Bahse konu yapının küresel bir tezgah olduğunu, Ermeni lobisi ve bazı yabancı istihbarat örgütlerinin desteğiyle çalıştıklarını, başardıkları işleri Türkiye Cumhuriyetinin bile başaramayacağını ilk iddia eden bir kaç kişiden birisiyim.
Bugün bu ülkenin mukadderatına yön verenlerin cümlesinin o yıllarda hoca efendi dedikleri adamı göklere çıkardıklarını, yakın çevremde bulunan sözde bir takım dincilerin beni cehennemlik ilan ettiklerini de yine herkes bilmektedir.
Şimdi ise cemaat mensubu olanlarının av sezonu açılmış, herkes her tarafta cemaate mensup terörist aramaktadır.
Ortaya çıkacak boşluğu ve enteresan dönemi kendi çıkarları için kullanmak isteyen her ne kadar edepsiz serseri mayın varsa hepsi çok tehlikeli bir ihbar veya ispiyon şebekesi kurarak etrafı toza ve dumana katmaktadırlar. Bu oyuna gelinmemelidir.
On binlerce dershane çalışanının ve Öğretmenlerin lisanslarının iptal edilmesi doğru değildir. Bu ülkenin en üst düzey insanlarını kandırmayı becermiş olan bu hainler tertemiz Anadolu çocuklarını neden kandırmış olmasınlar ki?
Bu insanları, bu hainlerin zehri ile zehirlenen bu vatan evlatlarını kazanmak, uyandırmak bu devletin aslı görevlerinden birisi olmalıdır.
Benim hayat felsefemde kötü insan yoktur, kötü sebepler vardır. Siz Allah in dinini siyasete alet ederseniz, başka birileride başka birilerini yine dini kullanarak tuzağa düşürürler.

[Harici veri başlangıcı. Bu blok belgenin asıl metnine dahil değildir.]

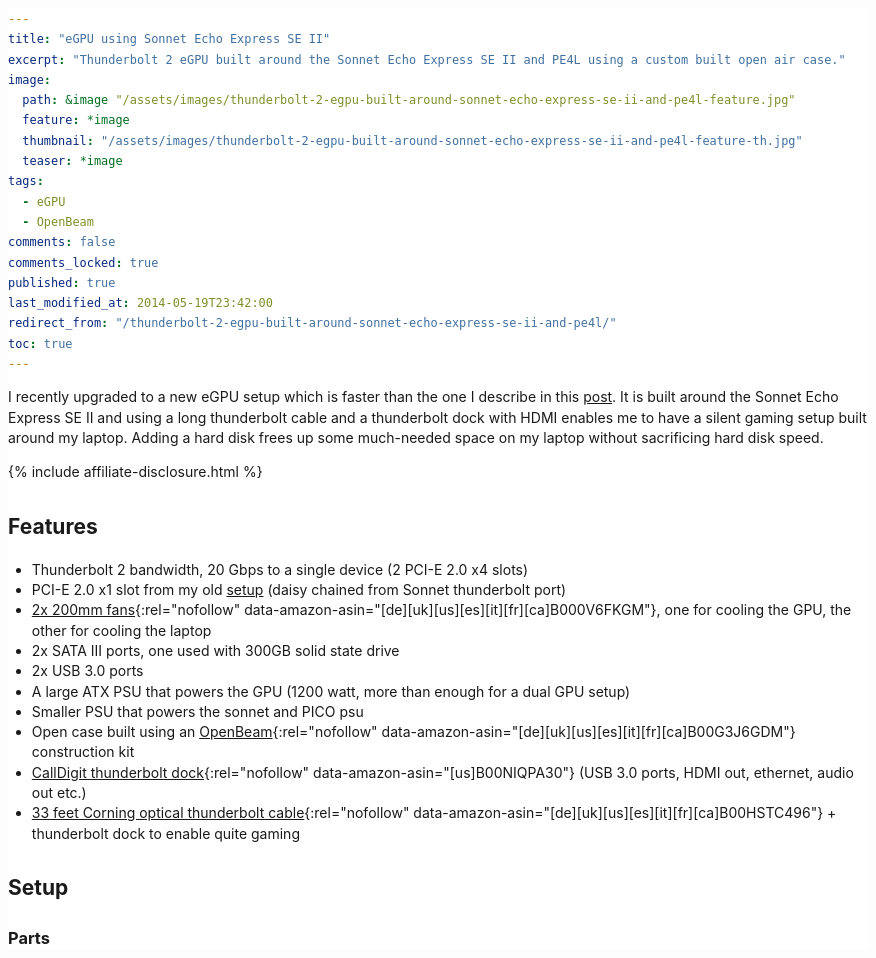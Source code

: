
 ```yaml
---
title: "eGPU using Sonnet Echo Express SE II"
excerpt: "Thunderbolt 2 eGPU built around the Sonnet Echo Express SE II and PE4L using a custom built open air case."
image:
  path: &image "/assets/images/thunderbolt-2-egpu-built-around-sonnet-echo-express-se-ii-and-pe4l-feature.jpg"
  feature: *image
  thumbnail: "/assets/images/thunderbolt-2-egpu-built-around-sonnet-echo-express-se-ii-and-pe4l-feature-th.jpg"
  teaser: *image
tags:
  - eGPU
  - OpenBeam
comments: false
comments_locked: true
published: true
last_modified_at: 2014-05-19T23:42:00
redirect_from: "/thunderbolt-2-egpu-built-around-sonnet-echo-express-se-ii-and-pe4l/"
toc: true
---
```

I recently upgraded to a new eGPU setup which is faster than the one I describe in this [post](/projects/external-graphics-card-experiment-part-1). It is built around the Sonnet Echo Express SE II and using a long thunderbolt cable and a thunderbolt dock with HDMI enables me to have a silent gaming setup built around my laptop. Adding a hard disk frees up some much-needed space on my laptop without sacrificing hard disk speed.

{% include affiliate-disclosure.html %}

## Features

* Thunderbolt 2 bandwidth, 20 Gbps to a single device (2 PCI-E 2.0 x4 slots)
* PCI-E 2.0 x1 slot from my old [setup](/projects/external-graphics-card-experiment-part-1) (daisy chained from Sonnet thunderbolt port)
* [2x 200mm fans](https://www.amazon.com/dp/B000V6FKGM/){:rel="nofollow" data-amazon-asin="[de][uk][us][es][it][fr][ca]B000V6FKGM"}, one for cooling the GPU, the other for cooling the laptop
* 2x SATA III ports, one used with 300GB solid state drive
* 2x USB 3.0 ports
* A large ATX PSU that powers the GPU (1200 watt, more than enough for a dual GPU setup)
* Smaller PSU that powers the sonnet and PICO psu
* Open case built using an [OpenBeam](https://www.amazon.com/dp/B00G3J6GDM/){:rel="nofollow" data-amazon-asin="[de][uk][us][es][it][fr][ca]B00G3J6GDM"} construction kit
* [CallDigit thunderbolt dock](https://www.amazon.com/dp/B00NIQPA30/){:rel="nofollow" data-amazon-asin="[us]B00NIQPA30"} (USB 3.0 ports, HDMI out, ethernet, audio out etc.)
* [33 feet Corning optical thunderbolt cable](https://www.amazon.com/dp/B00HSTC496/){:rel="nofollow" data-amazon-asin="[de][uk][us][es][it][fr][ca]B00HSTC496"} + thunderbolt dock to enable quite gaming

## Setup
### Parts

Bu insanların peşin bir teslimiyet gibi hastalıkları vardır. Bu teslimiyet inançların dan ve yetişme tarzlarından kaynaklanmaktadır. Bu insanları tedavi etmek, içine düştükleri teslimiyet psikolojisinin kafesini kırıp dağıtmak tek çıkar yoldur.
Bu konuda görev almaya talibim ve kendimi de bu alanda bir çoklarından daha ehliyetli görüyorum.

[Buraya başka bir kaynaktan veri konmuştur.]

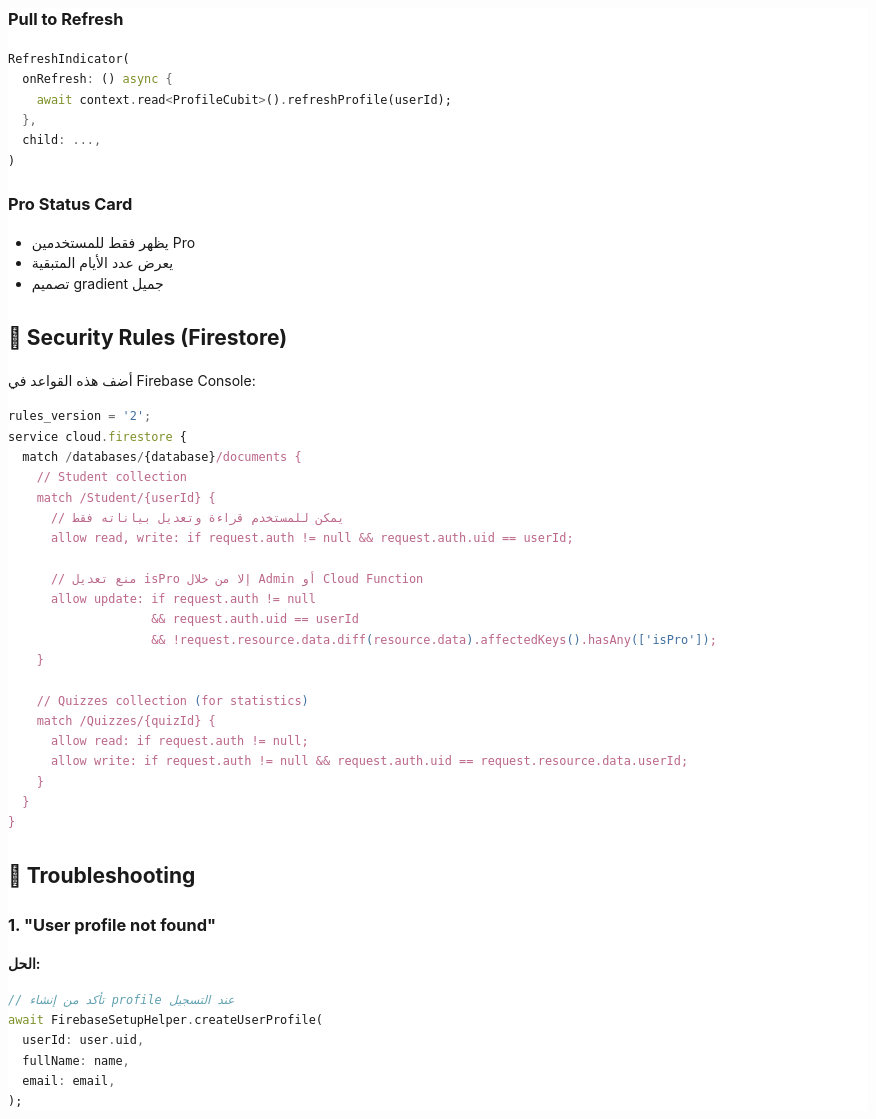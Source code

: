 ### Pull to Refresh
```dart
RefreshIndicator(
  onRefresh: () async {
    await context.read<ProfileCubit>().refreshProfile(userId);
  },
  child: ...,
)
```

### Pro Status Card
- يظهر فقط للمستخدمين Pro
- يعرض عدد الأيام المتبقية
- تصميم gradient جميل

## 🔐 Security Rules (Firestore)

أضف هذه القواعد في Firebase Console:

```javascript
rules_version = '2';
service cloud.firestore {
  match /databases/{database}/documents {
    // Student collection
    match /Student/{userId} {
      // يمكن للمستخدم قراءة وتعديل بياناته فقط
      allow read, write: if request.auth != null && request.auth.uid == userId;
      
      // منع تعديل isPro إلا من خلال Admin أو Cloud Function
      allow update: if request.auth != null 
                    && request.auth.uid == userId
                    && !request.resource.data.diff(resource.data).affectedKeys().hasAny(['isPro']);
    }
    
    // Quizzes collection (for statistics)
    match /Quizzes/{quizId} {
      allow read: if request.auth != null;
      allow write: if request.auth != null && request.auth.uid == request.resource.data.userId;
    }
  }
}
```

## 🐛 Troubleshooting

### 1. "User profile not found"
**الحل:**
```dart
// تأكد من إنشاء profile عند التسجيل
await FirebaseSetupHelper.createUserProfile(
  userId: user.uid,
  fullName: name,
  email: email,
);
```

Bu insanların aç ve susuz bırakılmalarına, toptan hain görülmelerine, aile düzenlerinin bozulmasına, çocuk veya torunlarının travma yaşamalarına kesinlikle gönlüm razı değildir.
Unutmayalım ki, Haz. Ömer kırk yaşında hidayete ermiştir. Bu insanlara doğru gösterilmeli, bu insanlar da mutlaka kazanılmalıdırlar.